[Saved entries]:

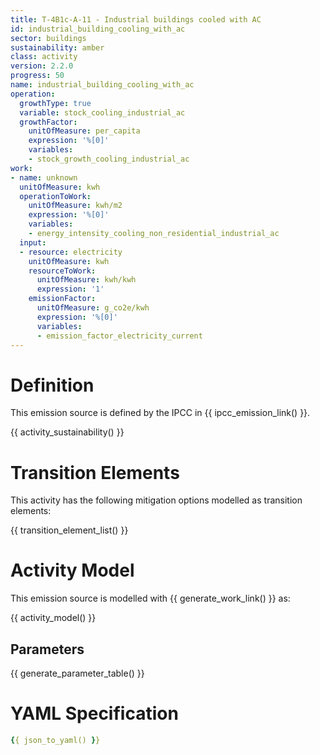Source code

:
 ```yaml
---
title: T-4B1c-A-11 - Industrial buildings cooled with AC
id: industrial_building_cooling_with_ac
sector: buildings
sustainability: amber
class: activity
version: 2.2.0
progress: 50
name: industrial_building_cooling_with_ac
operation:
  growthType: true
  variable: stock_cooling_industrial_ac
  growthFactor:
    unitOfMeasure: per_capita
    expression: '%[0]'
    variables:
    - stock_growth_cooling_industrial_ac
work:
- name: unknown
  unitOfMeasure: kwh
  operationToWork:
    unitOfMeasure: kwh/m2
    expression: '%[0]'
    variables:
    - energy_intensity_cooling_non_residential_industrial_ac
  input:
  - resource: electricity
    unitOfMeasure: kwh
    resourceToWork:
      unitOfMeasure: kwh/kwh
      expression: '1'
    emissionFactor:
      unitOfMeasure: g_co2e/kwh
      expression: '%[0]'
      variables:
      - emission_factor_electricity_current
---
```

# Definition
This emission source is defined by the IPCC in {{ ipcc_emission_link() }}.


{{ activity_sustainability() }}

# Transition Elements

This activity has the following mitigation options modelled as transition elements:

{{ transition_element_list() }}

# Activity Model
This emission source is modelled with {{ generate_work_link() }} as:

{{ activity_model() }}

## Parameters

{{ generate_parameter_table() }}

# YAML Specification

```yaml
{{ json_to_yaml() }}
```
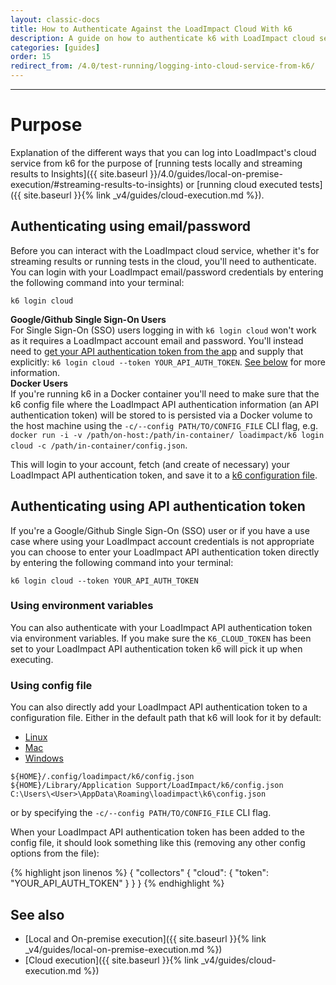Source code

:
 ```yaml
---
layout: classic-docs
title: How to Authenticate Against the LoadImpact Cloud With k6
description: A guide on how to authenticate k6 with LoadImpact cloud service when running load tests from the command line/locally.
categories: [guides]
order: 15
redirect_from: /4.0/test-running/logging-into-cloud-service-from-k6/
---
```


***

# Purpose

Explanation of the different ways that you can log into LoadImpact's cloud service from k6 for the purpose of [running tests locally and streaming results to Insights]({{ site.baseurl }}/4.0/guides/local-on-premise-execution/#streaming-results-to-insights) or [running cloud executed tests]({{ site.baseurl }}{% link _v4/guides/cloud-execution.md %}).

## Authenticating using email/password

Before you can interact with the LoadImpact cloud service, whether it's for streaming results or running tests in the cloud, you'll need to authenticate. You can login with your LoadImpact email/password credentials by entering the following command into your terminal:

`k6 login cloud`

<div class="callout callout-warning" role="alert">
    <b>Google/Github Single Sign-On Users</b><br>
    For Single Sign-On (SSO) users logging in with <code>k6 login cloud</code> won't work as it requires a LoadImpact account email and password. You'll instead need to <a href="https://app.loadimpact.com/account/token">get your API authentication token from the app</a> and supply that explicitly: <code>k6 login cloud --token YOUR_API_AUTH_TOKEN</code>. <a href="#authenticating-using-api-authentication-token">See below</a> for more information.
</div>

<div class="callout callout-warning" role="alert">
    <b>Docker Users</b><br>
    If you're running k6 in a Docker container you'll need to make sure that the k6 config file where the LoadImpact API authentication information (an API authentication token) will be stored to is persisted via a Docker volume to the host machine using the <code>-c/--config PATH/TO/CONFIG_FILE</code> CLI flag, e.g. <code>docker run -i -v /path/on-host:/path/in-container/ loadimpact/k6 login cloud -c /path/in-container/config.json</code>.
</div>

This will login to your account, fetch (and create of necessary) your LoadImpact API authentication token, and save it to a [k6 configuration file](#using-config-file).

## Authenticating using API authentication token

If you're a Google/Github Single Sign-On (SSO) user or if you have a use case where using your LoadImpact account credentials is not appropriate you can choose to enter your LoadImpact API authentication token directly by entering the following command into your terminal:

`k6 login cloud --token YOUR_API_AUTH_TOKEN`

### Using environment variables

You can also authenticate with your LoadImpact API authentication token via environment variables. If you make sure the `K6_CLOUD_TOKEN` has been set to your LoadImpact API authentication token k6 will pick it up when executing.

### Using config file

You can also directly add your LoadImpact API authentication token to a configuration file. Either in the default path that k6 will look for it by default:

<div class="row platform-tabs">
    <div class="col-12">
        <ul class="nav nav-pills mb-3" role="tablist">
            <li class="nav-item">
                <a class="nav-link active" id="platform-tabs-link-linux" data-toggle="pill" href="#platform-tabs-content-linux" role="tab">Linux</a>
            </li>
            <li class="nav-item">
                <a class="nav-link" id="platform-tabs-link-macos" data-toggle="pill" href="#platform-tabs-content-macos" role="tab">Mac</a>
            </li>
            <li class="nav-item">
                <a class="nav-link" id="platform-tabs-link-windows" data-toggle="pill" href="#platform-tabs-content-windows" role="tab">Windows</a>
            </li>
        </ul>
        <div class="tab-content">
            <div class="tab-pane fade show active" id="platform-tabs-content-linux" role="tabpanel" aria-labelledby="platform-tabs-link-linux">
                <code>${HOME}/.config/loadimpact/k6/config.json</code>
            </div>
            <div class="tab-pane fade" id="platform-tabs-content-macos" role="tabpanel" aria-labelledby="platform-tabs-link-macos">
                <code>${HOME}/Library/Application Support/LoadImpact/k6/config.json</code>
            </div>
            <div class="tab-pane fade" id="platform-tabs-content-windows" role="tabpanel" aria-labelledby="platform-tabs-link-windows">
                <code>C:\Users\&lt;User&gt;\AppData\Roaming\loadimpact\k6\config.json</code>
            </div>
        </div>
    </div>
</div>

or by specifying the `-c/--config PATH/TO/CONFIG_FILE` CLI flag.

When your LoadImpact API authentication token has been added to the config file, it should look something like this (removing any other config options from the file):

{% highlight json linenos %}
{
    "collectors" {
        "cloud": {
            "token": "YOUR_API_AUTH_TOKEN"
        }
    }
}
{% endhighlight %}

## See also
- [Local and On-premise execution]({{ site.baseurl }}{% link _v4/guides/local-on-premise-execution.md %})
- [Cloud execution]({{ site.baseurl }}{% link _v4/guides/cloud-execution.md %})
<!--stackedit_data:
eyJoaXN0b3J5IjpbLTE1MzE4OTIyOF19
-->

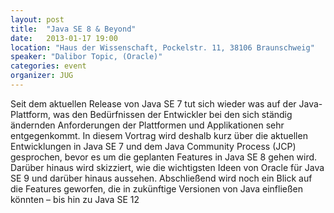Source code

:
 ```yaml
---
layout: post
title:  "Java SE 8 & Beyond"
date:   2013-01-17 19:00
location: "Haus der Wissenschaft, Pockelstr. 11, 38106 Braunschweig"
speaker: "Dalibor Topic, (Oracle)"
categories: event
organizer: JUG
---
```

Seit dem aktuellen Release von Java SE 7 tut sich wieder was auf der Java-Plattform, was den Bedürfnissen der
Entwickler bei den sich ständig ändernden Anforderungen der Plattformen und Applikationen sehr entgegenkommt. In diesem
Vortrag wird deshalb kurz über die aktuellen Entwicklungen in Java SE 7 und dem Java Community Process (JCP) gesprochen,
bevor es um die geplanten Features in Java SE 8 gehen wird. Darüber hinaus wird skizziert, wie die wichtigsten Ideen von
Oracle für Java SE 9 und darüber hinaus aussehen. Abschließend wird noch ein Blick auf die Features geworfen, die in
zukünftige Versionen von Java einfließen könnten – bis hin zu Java SE 12
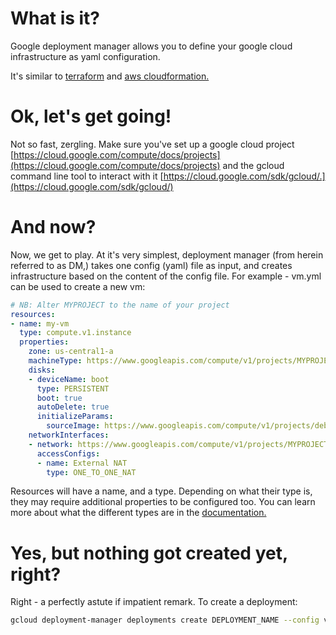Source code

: # What is it?

Google deployment manager allows you to define your google cloud infrastructure
as yaml configuration.

It's similar to [terraform](https://www.terraform.io/) and 
[aws cloudformation.](https://aws.amazon.com/cloudformation/)

# Ok, let's get going!

Not so fast, zergling. Make sure you've set up a google cloud project 
[https://cloud.google.com/compute/docs/projects](https://cloud.google.com/compute/docs/projects) 
and the gcloud command line tool to interact with it 
[https://cloud.google.com/sdk/gcloud/.](https://cloud.google.com/sdk/gcloud/) 
# And now?

Now, we get to play. At it's very simplest, deployment manager (from herein
referred to as DM,) takes one config (yaml) file as input, and creates
infrastructure based on the content of the config file. For example - vm.yml can
be used to create a new vm:

```yaml
# NB: Alter MYPROJECT to the name of your project
resources:
- name: my-vm
  type: compute.v1.instance
  properties:
    zone: us-central1-a
    machineType: https://www.googleapis.com/compute/v1/projects/MYPROJECT/zones/us-central1-f/machineTypes/f1-micro
    disks:
    - deviceName: boot
      type: PERSISTENT
      boot: true
      autoDelete: true
      initializeParams:
        sourceImage: https://www.googleapis.com/compute/v1/projects/debian-cloud/global/images/family/debian-8
    networkInterfaces:
    - network: https://www.googleapis.com/compute/v1/projects/MYPROJECT/global/networks/default
      accessConfigs:
      - name: External NAT
        type: ONE_TO_ONE_NAT
```

Resources will have a name, and a type. Depending on what their type is, they
may require additional properties to be configured too. You can learn more about
what the different types are in the [documentation.](https://cloud.google.com/deployment-manager/docs/configuration/create-configuration-file#supported_resource_types_and_properties)

# Yes, but nothing got created yet, right?

Right - a perfectly astute if impatient remark. To create a deployment:

```bash
gcloud deployment-manager deployments create DEPLOYMENT_NAME --config vm.yml
```
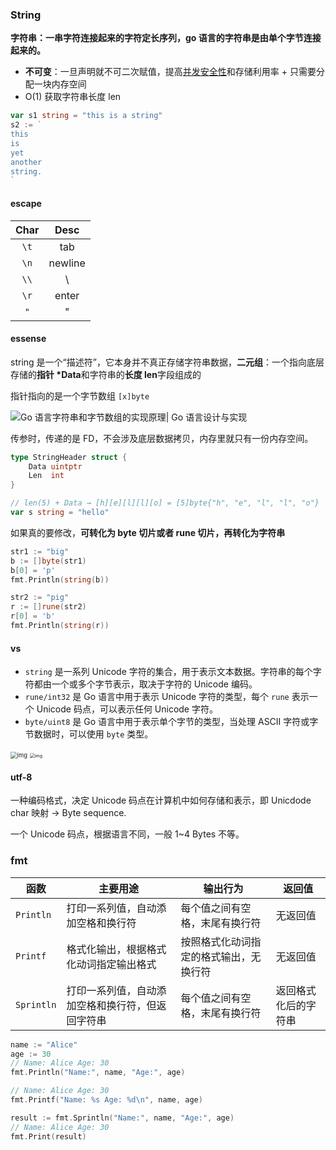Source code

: ### String

**字符串：一串字符连接起来的字符定长序列，go 语言的字符串是由单个字节连接起来的。**

- **不可变**：一旦声明就不可二次赋值，提高<u>并发安全性</u>和存储利用率 + 只需要分配一块内存空间
- O(1) 获取字符串长度 len

```go
var s1 string = "this is a string"
s2 := `
this
is
yet
another
string.
`
```

#### escape

| Char |  Desc   |
| :--: | :-----: |
| `\t` |   tab   |
| `\n` | newline |
| `\\` |    \    |
| `\r` |  enter  |
| `"`  |    "    |

#### essense

string 是一个“描述符”，它本身并不真正存储字符串数据，**二元组**：一个指向底层存储的**指针 *Data**和字符串的**长度 len**字段组成的

指针指向的是一个字节数组 `[x]byte`

![Go 语言字符串和字节数组的实现原理| Go 语言设计与实现](https://img.draveness.me/2019-12-31-15777265631608-in-memory-string.png)

传参时，传递的是 FD，不会涉及底层数据拷贝，内存里就只有一份内存空间。

```go
type StringHeader struct {
	Data uintptr
	Len  int
}

// len(5) + Data → [h][e][l][l][o] = [5]byte{"h", "e", "l", "l", "o"}
var s string = "hello"
```

如果真的要修改，**可转化为 byte 切片或者 rune 切片，再转化为字符串**

```go
str1 := "big"
b := []byte(str1)
b[0] = 'p'
fmt.Println(string(b))

str2 := "pig"
r := []rune(str2)
r[0] = 'b'
fmt.Println(string(r))
```

#### vs

- `string` 是一系列 Unicode 字符的集合，用于表示文本数据。字符串的每个字符都由一个或多个字节表示，取决于字符的 Unicode 编码。
- `rune/int32` 是 Go 语言中用于表示 Unicode 字符的类型，每个 `rune` 表示一个 Unicode 码点，可以表示任何 Unicode 字符。
- `byte/uint8` 是 Go 语言中用于表示单个字节的类型，当处理 ASCII 字符或字节数据时，可以使用 `byte` 类型。



<img src="https://miro.medium.com/v2/resize:fit:1050/1*b3TZICZOHODu0gWJdmH2KA.png" alt="img" style="zoom:67%;" />



<img src="https://miro.medium.com/v2/resize:fit:1050/1*BxXZA-6Xr43TP8r0xjyn7A.png" alt="img" style="zoom:50%;" />

#### utf-8

一种编码格式，决定 Unicode 码点在计算机中如何存储和表示，即 Unicdode char 映射 → Byte sequence.

一个 Unicode 码点，根据语言不同，一般 1~4 Bytes 不等。

### fmt

| 函数       | 主要用途                                         | 输出行为                               | 返回值               |
| ---------- | ------------------------------------------------ | -------------------------------------- | -------------------- |
| `Println`  | 打印一系列值，自动添加空格和换行符               | 每个值之间有空格，末尾有换行符         | 无返回值             |
| `Printf`   | 格式化输出，根据格式化动词指定输出格式           | 按照格式化动词指定的格式输出，无换行符 | 无返回值             |
| `Sprintln` | 打印一系列值，自动添加空格和换行符，但返回字符串 | 每个值之间有空格，末尾有换行符         | 返回格式化后的字符串 |

```go
name := "Alice"
age := 30
// Name: Alice Age: 30
fmt.Println("Name:", name, "Age:", age)

// Name: Alice Age: 30
fmt.Printf("Name: %s Age: %d\n", name, age)

result := fmt.Sprintln("Name:", name, "Age:", age)
// Name: Alice Age: 30
fmt.Print(result)
```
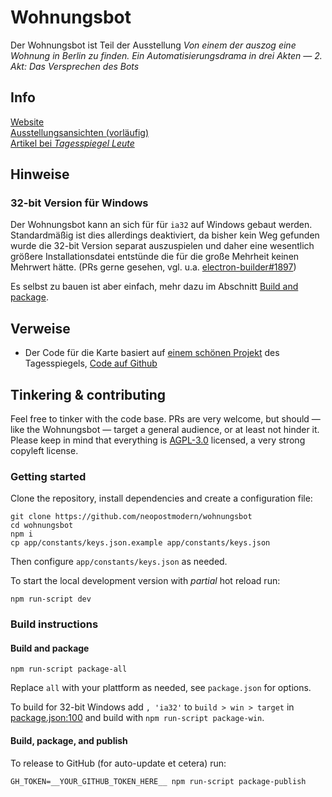 # Wohnungsbot

Der Wohnungsbot ist Teil der Ausstellung *Von einem der auszog eine Wohnung in Berlin zu finden. Ein Automatisierungsdrama in drei Akten — 2. Akt: Das Versprechen des Bots*

## Info
[Website](https://wohnung.neopostmodern.com/)  
[Ausstellungsansichten (vorläufig)](https://bericht.neopostmodern.com/portfolio/von-einem-der-auszog-eine-wohnung-in-berlin-zu-finden-2-akt)  
[Artikel bei *Tagesspiegel Leute*](https://leute.tagesspiegel.de/neukoelln/unter-nachbarn/2019/09/11/95231/)

## Hinweise
### 32-bit Version für Windows  
Der Wohnungsbot kann an sich für für `ia32` auf Windows gebaut werden. Standardmäßig ist dies allerdings deaktiviert, da bisher kein Weg gefunden wurde die 32-bit Version separat auszuspielen und daher eine wesentlich größere Installationsdatei entstünde die für die große Mehrheit keinen Mehrwert hätte. (PRs gerne gesehen, vgl. u.a. [electron-builder#1897](https://github.com/electron-userland/electron-builder/issues/1897))

Es selbst zu bauen ist aber einfach, mehr dazu im Abschnitt [Build and package](#build-and-package).

## Verweise
- Der Code für die Karte basiert auf [einem schönen Projekt](https://interaktiv.morgenpost.de/mietkarte-berlin/) des Tagesspiegels,
[Code auf Github](https://github.com/funkeinteraktiv/mietkarte)

## Tinkering & contributing

Feel free to tinker with the code base. PRs are very welcome, but should — like the Wohnungsbot —
target a general audience, or at least not hinder it. Please keep in mind that everything is
[AGPL-3.0](https://github.com/neopostmodern/wohnungsbot/blob/master/LICENSE) licensed, a very strong
copyleft license.

### Getting started

Clone the repository, install dependencies and create a configuration file:

```shell script
git clone https://github.com/neopostmodern/wohnungsbot
cd wohnungsbot
npm i
cp app/constants/keys.json.example app/constants/keys.json
```

Then configure `app/constants/keys.json` as needed.

To start the local development version with *partial* hot reload run:

```shell script
npm run-script dev
```
 
### Build instructions

#### Build and package

```shell script
npm run-script package-all
```

Replace `all` with your plattform as needed, see `package.json` for options.

To build for 32-bit Windows add `, 'ia32'` to `build > win > target` in
[package.json:100](https://github.com/neopostmodern/wohnungsbot/blob/master/package.json#L100)
and build with `npm run-script package-win`.

#### Build, package, and publish 

To release to GitHub (for auto-update et cetera) run:

```shell script
GH_TOKEN=__YOUR_GITHUB_TOKEN_HERE__ npm run-script package-publish
```
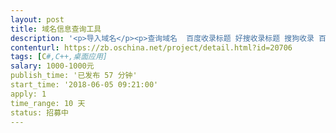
 ```yaml
---                
layout: post       
title: 域名信息查询工具           
description: '<p>导入域名</p><p>查询域名  百度收录标题 好搜收录标题 搜狗收录 百度安全 360安全 QQ安全 是否备案 </p><p>提供查询结果筛选功能 如按百度收录数筛选 安全筛选</p><p>程序使用桌面程序</p>'     
contenturl: https://zb.oschina.net/project/detail.html?id=20706      
tags: [C#,C++,桌面应用]            
salary: 1000-1000元          
publish_time: '已发布 57 分钟'         
start_time: '2018-06-05 09:21:00'           
apply: 1                   
time_range: 10 天              
status: 招募中                  
---                 
```

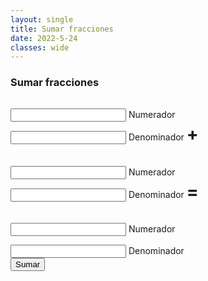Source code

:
 ```yaml
---
layout: single
title: Sumar fracciones
date: 2022-5-24
classes: wide
---
```


### Sumar fracciones
<link rel="stylesheet" href="/assets/css/converter.css">
<div id="fracciones">
    <div id="fraccion_uno" style="display: inline-block;box-sizing: border-box;">
        <div class="group" style="margin-top:1.5vw">
            <input id="input1" required="" type="text" class="input">
            <span class="highlight"></span>
            <span class="bar"></span>
            <label>Numerador</label>
        </div>
        <div class="group" style="margin-top:1.5vw">
            <input id="input2" required="" type="text" class="input">
            <span class="highlight"></span>
            <span class="bar"></span>
            <label>Denominador</label>
        </div>
    </div>
    <h1 style="display: inline-block;box-sizing: border-box;">+</h1>
    <div id="fraccion_dos"  style="display: inline-block;box-sizing: border-box;">
        <div class="group" style="margin-top:1.5vw">
            <input id="input3" required="" type="text" class="input">
            <span class="highlight"></span>
            <span class="bar"></span>
            <label>Numerador</label>
        </div>
        <div class="group" style="margin-top:1.5vw">
            <input id="input4" required="" type="text" class="input">
            <span class="highlight"></span>
            <span class="bar"></span>
            <label>Denominador</label>
        </div>
    </div>
    <h1 style="display: inline-block;box-sizing: border-box;">=</h1>
     <div id="fraccion_dos"  style="display: inline-block;box-sizing: border-box;">
        <div class="group" style="margin-top:1.5vw">
            <input id="output1" required="" type="text" class="input">
            <span class="highlight"></span>
            <span class="bar"></span>
            <label>Numerador</label>
        </div>
        <div class="group" style="margin-top:1.5vw">
            <input id="output2" required="" type="text" class="input">
            <span class="highlight"></span>
            <span class="bar"></span>
            <label>Denominador</label>
        </div>
    </div>
</div>
<button onclick="add_fractions()" class="btn">Sumar</button><br><br>
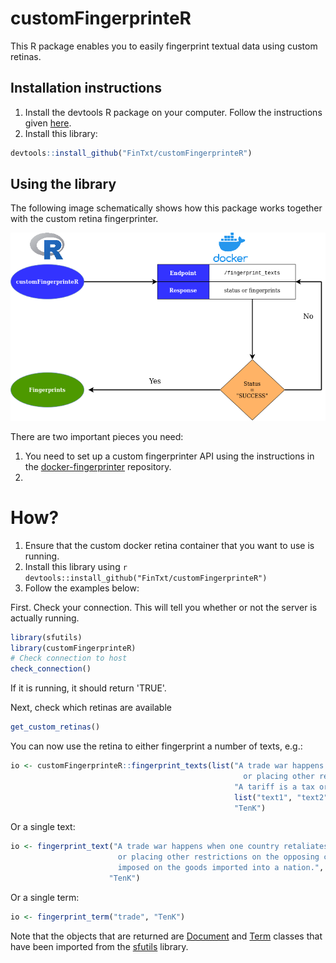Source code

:# customFingerprinteR

This R package enables you to easily fingerprint textual data using custom retinas.

## Installation instructions

1. Install the devtools R package on your computer. Follow the instructions given [here](https://www.rdocumentation.org/packages/devtools/versions/1.13.6).
2. Install this library: 

```r
devtools::install_github("FinTxt/customFingerprinteR")
```

## Using the library

The following image schematically shows how this package works together with the custom retina fingerprinter.

![api](img/package_and_fp.png)

There are two important pieces you need:

1. You need to set up a custom fingerprinter API using the instructions in the [docker-fingerprinter](https://github.com/FinTxt/docker-fingerprinter) repository.
2. 

# How?

1. Ensure that the custom docker retina container that you want to use is running.
2. Install this library using ```r devtools::install_github("FinTxt/customFingerprinteR")```
3. Follow the examples below:

First. Check your connection. This will tell you whether or not the server is actually running.

```r
library(sfutils)
library(customFingerprinteR)
# Check connection to host
check_connection()
```

If it is running, it should return 'TRUE'.

Next, check which retinas are available

```r
get_custom_retinas()
```

You can now use the retina to either fingerprint a number of texts, e.g.:

```r
io <- customFingerprinteR::fingerprint_texts(list("A trade war happens when one country retaliates against another by raising import tariffs
                                                    or placing other restrictions on the opposing country's imports.",
                                                  "A tariff is a tax or duty imposed on the goods imported into a nation."), 
                                                  list("text1", "text2"),
                                                  "TenK")
```

Or a single text:

```r
io <- fingerprint_text("A trade war happens when one country retaliates against another by raising import tariffs 
                        or placing other restrictions on the opposing country's imports. A tariff is a tax or duty 
                        imposed on the goods imported into a nation.", 
                      "TenK")
```

Or a single term:

```r
io <- fingerprint_term("trade", "TenK")
```

Note that the objects that are returned are [Document](https://jasperhg90.github.io/sfutils/reference/Document-class.html) and [Term](https://jasperhg90.github.io/sfutils/reference/Term-class.html) classes that have been imported from the [sfutils](https://jasperhg90.github.io/sfutils/) library. 
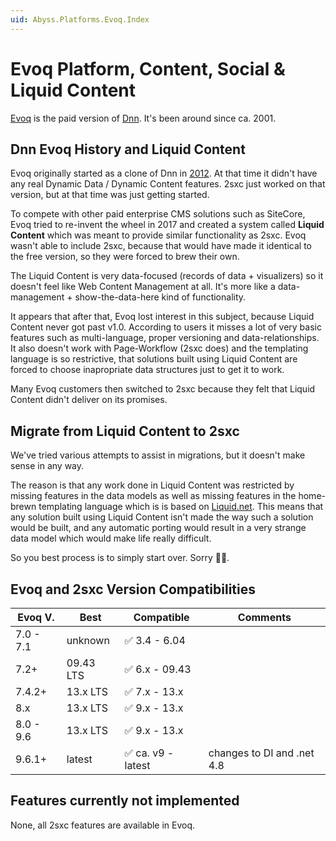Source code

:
 ```yaml
---
uid: Abyss.Platforms.Evoq.Index
---
```


<!-- <img src="~/assets/features/platform-dnn.svg" width="100%"> -->

# Evoq Platform, Content, Social & Liquid Content

[Evoq](https://www.dnnsoftware.com/) is the paid version of [Dnn](xref:Abyss.Platforms.Dnn.Index).
It's been around since ca. 2001. 

## Dnn Evoq History and Liquid Content

Evoq originally started as a clone of Dnn in [2012](https://www.dnnsoftware.com/DOCS/developers/product-versions.html).
At that time it didn't have any real Dynamic Data / Dynamic Content features.
2sxc just worked on that version, but at that time was just getting started. 

To compete with other paid enterprise CMS solutions such as SiteCore, 
Evoq tried to re-invent the wheel in 2017 and created a system called **Liquid Content** 
which was meant to provide similar functionality as 2sxc.
Evoq wasn't able to include 2sxc, because that would have made it identical to the free version, 
so they were forced to brew their own. 

The Liquid Content is very data-focused (records of data + visualizers) so it doesn't feel like Web Content Management at all. 
It's more like a data-management + show-the-data-here kind of functionality. 

It appears that after that, Evoq lost interest in this subject, because Liquid Content never got past v1.0.
According to users it misses a lot of very basic features such as multi-language, proper versioning and data-relationships. 
It also doesn't work with Page-Workflow (2sxc does) and the templating language is so restrictive, 
that solutions built using Liquid Content are forced to choose inapropriate data structures just to get it to work. 

Many Evoq customers then switched to 2sxc because they felt that Liquid Content didn't deliver on its promises. 

## Migrate from Liquid Content to 2sxc

We've tried various attempts to assist in migrations, but it doesn't make sense in any way. 

The reason is that any work done in Liquid Content was restricted by missing features in the data models 
as well as missing features in the home-brewn templating language which is is based on [Liquid.net](https://github.com/mikebridge/Liquid.NET). 
This means that any solution built using Liquid Content isn't made the way such a solution would be built, 
and any automatic porting would result in a very strange data model which would make life really difficult. 

So you best process is to simply start over. Sorry 🤷🏾. 

## Evoq and 2sxc Version Compatibilities

| Evoq V.   | Best       | Compatible            | Comments |
| ---       | -----      | -------------------   | --- | 
| 7.0 - 7.1 | unknown    | ✅ 3.4 - 6.04         |
| 7.2+      | 09.43 LTS  | ✅ 6.x - 09.43        | 
| 7.4.2+    | 13.x LTS   | ✅ 7.x - 13.x         |
| 8.x       | 13.x LTS   | ✅ 9.x - 13.x         |
| 8.0 - 9.6 | 13.x LTS   | ✅ 9.x - 13.x         |
| 9.6.1+    | latest     | ✅ ca. v9 - latest    | changes to DI and .net 4.8


## Features currently not implemented

None, all 2sxc features are available in Evoq.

[What the task requires]: Among the lines of the data, find every one that holds "options" and copy it.

[Solved problem]:
This activity has the following mitigation options modelled as transition elements:
When your LoadImpact API authentication token has been added to the config file, it should look something like this (removing any other config options from the file):
Replace `all` with your plattform as needed, see `package.json` for options.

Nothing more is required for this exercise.